P.S.: This content was originally posted on Remotesome's blog. For a full version (with videos and pics) click here to read it: https://bit.ly/2NOvxYP
We have done hundreds of technical interviews this past year at Remotesome. Doing so, we spotted a few patterns where many talented engineers fall short to pass a technical interview. Surprisingly, many developers easily pass their interview in their second attempt.
Reason: they know what to expect on the interview.
This is why preparation for technical interviews is key.
Before we start, I would like to emphasize one thing: being a good developer is not correlated to performing well in a technical interview.
Working on difficult problems or working on architecture and app scalability for thousands of users takes weeks of time.
However, during the interview, you usually have about an hour to show-off your knowledge and skill. And this is why at technical interviews, two things are paramount:
- That you can solve problems
- And that you solve them fast
In some ways, this is very different from most of the work you are tackling every day.
Mastering an interview takes practice and it is a skill on its own.
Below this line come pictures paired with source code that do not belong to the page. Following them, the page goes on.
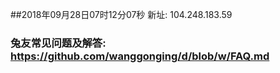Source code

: ##2018年09月28日07时12分07秒 新址: 104.248.183.59
### 兔友常见问题及解答: https://github.com/wanggonging/d/blob/w/FAQ.md
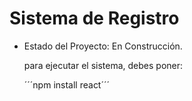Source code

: <h1> Sistema de Registro </h1>


- Estado del Proyecto: En Construcción.

  para ejecutar el sistema, debes poner:

  ´´´npm install react´´´
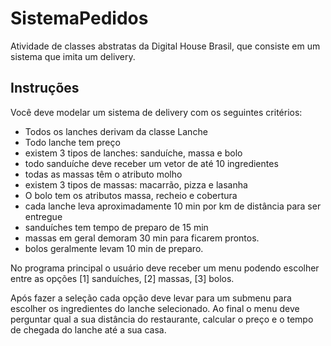 # SistemaPedidos
Atividade de classes abstratas da Digital House Brasil, que consiste em um sistema que imita um delivery.

## Instruções
Você deve modelar um sistema de delivery com os seguintes critérios:
- Todos os lanches derivam da classe Lanche
- Todo lanche tem preço
- existem 3 tipos de lanches: sanduíche, massa e bolo
- todo sanduíche deve receber um vetor de até 10 ingredientes
- todas as massas têm o atributo molho
- existem 3 tipos de massas: macarrão, pizza e lasanha
- O bolo tem os atributos massa, recheio e cobertura
- cada lanche leva aproximadamente 10 min por km de distância para ser
entregue
- sanduíches tem tempo de preparo de 15 min
- massas em geral demoram 30 min para ficarem prontos.
- bolos geralmente levam 10 min de preparo.

No programa principal o usuário deve receber um menu podendo escolher entre as
opções [1] sanduíches, [2] massas, [3] bolos.

Após fazer a seleção cada opção deve levar para um submenu para escolher os
ingredientes do lanche selecionado.
Ao final o menu deve perguntar qual a sua distância do restaurante, calcular o preço e
o tempo de chegada do lanche até a sua casa.
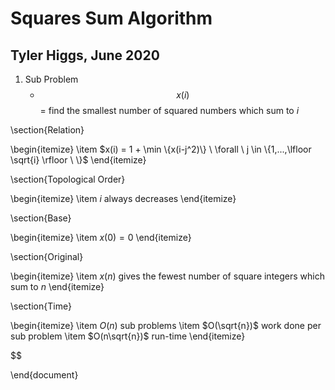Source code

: 

# Squares Sum Algorithm
## Tyler Higgs, June 2020



1. Sub Problem
    * $$x(i)$$ = find the smallest number of squared numbers which sum to $i$

\section{Relation}

\begin{itemize}
    \item $x(i) = 1 + \min \{x(i-j^2)\} \ \forall \  j \in \{1,...,\lfloor \sqrt{i} \rfloor \  \}$ 
\end{itemize}

\section{Topological Order}

\begin{itemize}
    \item $i$ always decreases
\end{itemize}

\section{Base}

\begin{itemize}
    \item $x(0) = 0$
\end{itemize}

\section{Original}

\begin{itemize}
    \item $x(n)$ gives the fewest number of square integers which sum to $n$
\end{itemize}

\section{Time}

\begin{itemize}
    \item $O(n)$ sub problems
    \item $O(\sqrt{n})$ work done per sub problem
    \item $O(n\sqrt{n})$ run-time
\end{itemize}

$$


\end{document}
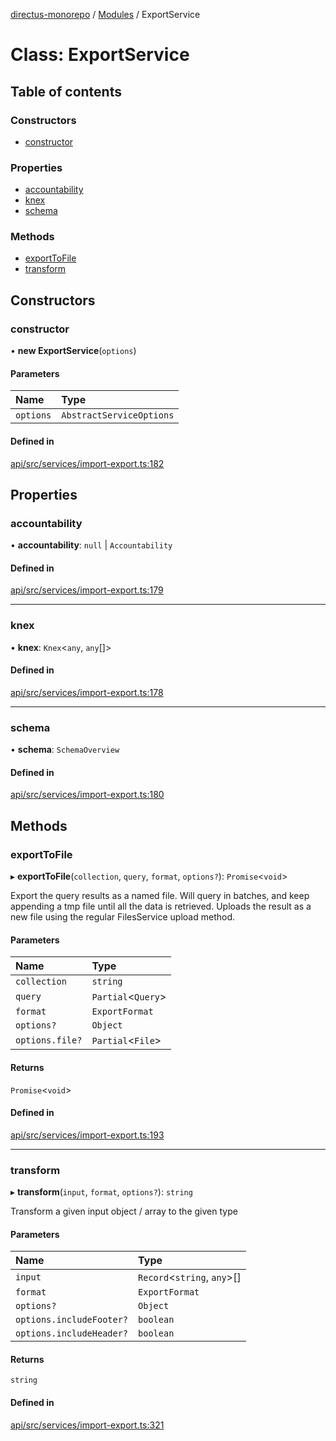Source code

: [directus-monorepo](../README.md) / [Modules](../modules.md) / ExportService

# Class: ExportService

## Table of contents

### Constructors

- [constructor](ExportService.md#constructor)

### Properties

- [accountability](ExportService.md#accountability)
- [knex](ExportService.md#knex)
- [schema](ExportService.md#schema)

### Methods

- [exportToFile](ExportService.md#exporttofile)
- [transform](ExportService.md#transform)

## Constructors

### constructor

• **new ExportService**(`options`)

#### Parameters

| Name | Type |
| :------ | :------ |
| `options` | `AbstractServiceOptions` |

#### Defined in

[api/src/services/import-export.ts:182](https://github.com/directus/directus/blob/9368dbd0c/api/src/services/import-export.ts#L182)

## Properties

### accountability

• **accountability**: ``null`` \| `Accountability`

#### Defined in

[api/src/services/import-export.ts:179](https://github.com/directus/directus/blob/9368dbd0c/api/src/services/import-export.ts#L179)

___

### knex

• **knex**: `Knex`<`any`, `any`[]\>

#### Defined in

[api/src/services/import-export.ts:178](https://github.com/directus/directus/blob/9368dbd0c/api/src/services/import-export.ts#L178)

___

### schema

• **schema**: `SchemaOverview`

#### Defined in

[api/src/services/import-export.ts:180](https://github.com/directus/directus/blob/9368dbd0c/api/src/services/import-export.ts#L180)

## Methods

### exportToFile

▸ **exportToFile**(`collection`, `query`, `format`, `options?`): `Promise`<`void`\>

Export the query results as a named file. Will query in batches, and keep appending a tmp file
until all the data is retrieved. Uploads the result as a new file using the regular
FilesService upload method.

#### Parameters

| Name | Type |
| :------ | :------ |
| `collection` | `string` |
| `query` | `Partial`<`Query`\> |
| `format` | `ExportFormat` |
| `options?` | `Object` |
| `options.file?` | `Partial`<`File`\> |

#### Returns

`Promise`<`void`\>

#### Defined in

[api/src/services/import-export.ts:193](https://github.com/directus/directus/blob/9368dbd0c/api/src/services/import-export.ts#L193)

___

### transform

▸ **transform**(`input`, `format`, `options?`): `string`

Transform a given input object / array to the given type

#### Parameters

| Name | Type |
| :------ | :------ |
| `input` | `Record`<`string`, `any`\>[] |
| `format` | `ExportFormat` |
| `options?` | `Object` |
| `options.includeFooter?` | `boolean` |
| `options.includeHeader?` | `boolean` |

#### Returns

`string`

#### Defined in

[api/src/services/import-export.ts:321](https://github.com/directus/directus/blob/9368dbd0c/api/src/services/import-export.ts#L321)
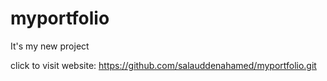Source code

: # myportfolio
It's my new project


click to visit website: https://github.com/salauddenahamed/myportfolio.git
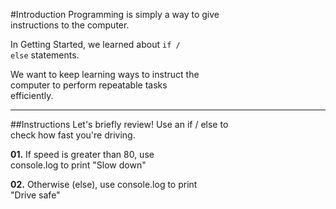 #Introduction
Programming is simply a way to give  
instructions to the computer.

In Getting Started, we learned about `if / `  
`else` statements.

We want to keep learning ways to instruct the  
computer to perform repeatable tasks  
efficiently.
***
##Instructions
Let's briefly review! Use an if / else to  
check how fast you're driving.

**01.** If speed is greater than 80, use  
console.log to print "Slow down"

**02.** Otherwise (else), use console.log to print  
"Drive safe"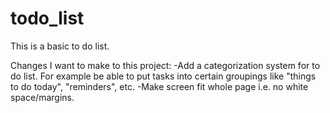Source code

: # todo_list
This is a basic to do list.

Changes I want to make to this project:
-Add a categorization system for to do list. For example be able to put tasks into certain groupings like "things to do today", "reminders", etc.
-Make screen fit whole page i.e. no white space/margins.
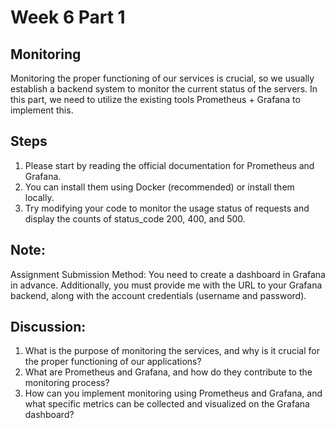 # Week 6 Part 1

## Monitoring

Monitoring the proper functioning of our services is crucial, so we usually establish a backend system to monitor the current status of the servers. In this part, we need to utilize the existing tools Prometheus + Grafana to implement this.

## Steps

1. Please start by reading the official documentation for Prometheus and Grafana.
2. You can install them using Docker (recommended) or install them locally.
3. Try modifying your code to monitor the usage status of requests and display the counts of status_code 200, 400, and 500.

## Note:
Assignment Submission Method: You need to create a dashboard in Grafana in advance. Additionally, you must provide me with the URL to your Grafana backend, along with the account credentials (username and password).

## Discussion:
1. What is the purpose of monitoring the services, and why is it crucial for the proper functioning of our applications?
2. What are Prometheus and Grafana, and how do they contribute to the monitoring process?
3. How can you implement monitoring using Prometheus and Grafana, and what specific metrics can be collected and visualized on the Grafana dashboard?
Like coding (or anything else really), working on a similar problem for the second or third time will result in you performing better and faster than the first time. There’s a pattern, but sometimes you need to learn to recognize it. And then it unfolds perfectly.
Mastering an interview takes practice and it is a skill on its own.
That’s why we prepared this guide - to help you prepare for the technical interview. Or any other interview you might have in the future. We believe that with some preparation every talented engineer can easily pass the technical interview. As with everything, it takes practice to make perfect, but good is usually enough. Just put in work to practice presenting yourself properly.
We have split the guide into two categories: hard skills and soft skills.
Hard skills are basically everything related to what you are intellectually or physically able to do - code, calculate, analyze … in other words, hard skills are quite internalized, they pertain to you and you alone. You make an input, out comes the output. End.
Soft skills are in reality hard to explain but pertain to everything else on the spectrum of your interaction with the world. How well do you communicate? Do you tend to be short on explanations or water down every argument with unnecessary talking? Do you know how to read what your interviewer wants from you, face mimics? These skills are undervalued because they tend to sound a bit esoteric. But they are essential as they reflect your interactions with other people.
In other words - that’s how you show you are a good fit for the company.